▶ [Exercise requirements] Without including the images, transcribe each record precisely as it appears below.

....................

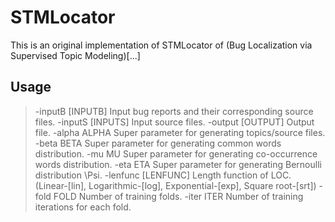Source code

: # STMLocator
This is an original implementation of STMLocator of (Bug Localization via Supervised Topic Modeling)[...]

## Usage

>  -inputB [INPUTB]    Input bug reports and their corresponding source files.
>  -inputS [INPUTS]    Input source files.
>  -output [OUTPUT]    Output file.
>  -alpha ALPHA        Super parameter for generating topics/source files.
>  -beta BETA          Super parameter for generating common words
>                      distribution.
>  -mu MU              Super parameter for generating co-occurrence words
>                      distribution.
>  -eta ETA            Super parameter for generating Bernoulli distribution
>                      \Psi.
>  -lenfunc [LENFUNC]  Length function of LOC. (Linear-[lin],
>                      Logarithmic-[log], Exponential-[exp], Square root-[srt])
>  -fold FOLD          Number of training folds.
>  -iter ITER          Number of training iterations for each fold.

....................

▶ [Exercise solution]
Source code

: # STMLocator
This is an original implementation of STMLocator of (Bug Localization via Supervised Topic Modeling)[...]

## Usage

>  -inputB [INPUTB]    Input bug reports and their corresponding source files.
>  -inputS [INPUTS]    Input source files.
>  -output [OUTPUT]    Output file.
>  -alpha ALPHA        Super parameter for generating topics/source files.
>  -beta BETA          Super parameter for generating common words
>                      distribution.
>  -mu MU              Super parameter for generating co-occurrence words
>                      distribution.
>  -eta ETA            Super parameter for generating Bernoulli distribution
>                      \Psi.
>  -lenfunc [LENFUNC]  Length function of LOC. (Linear-[lin],
>                      Logarithmic-[log], Exponential-[exp], Square root-[srt])
>  -fold FOLD          Number of training folds.
>  -iter ITER          Number of training iterations for each fold.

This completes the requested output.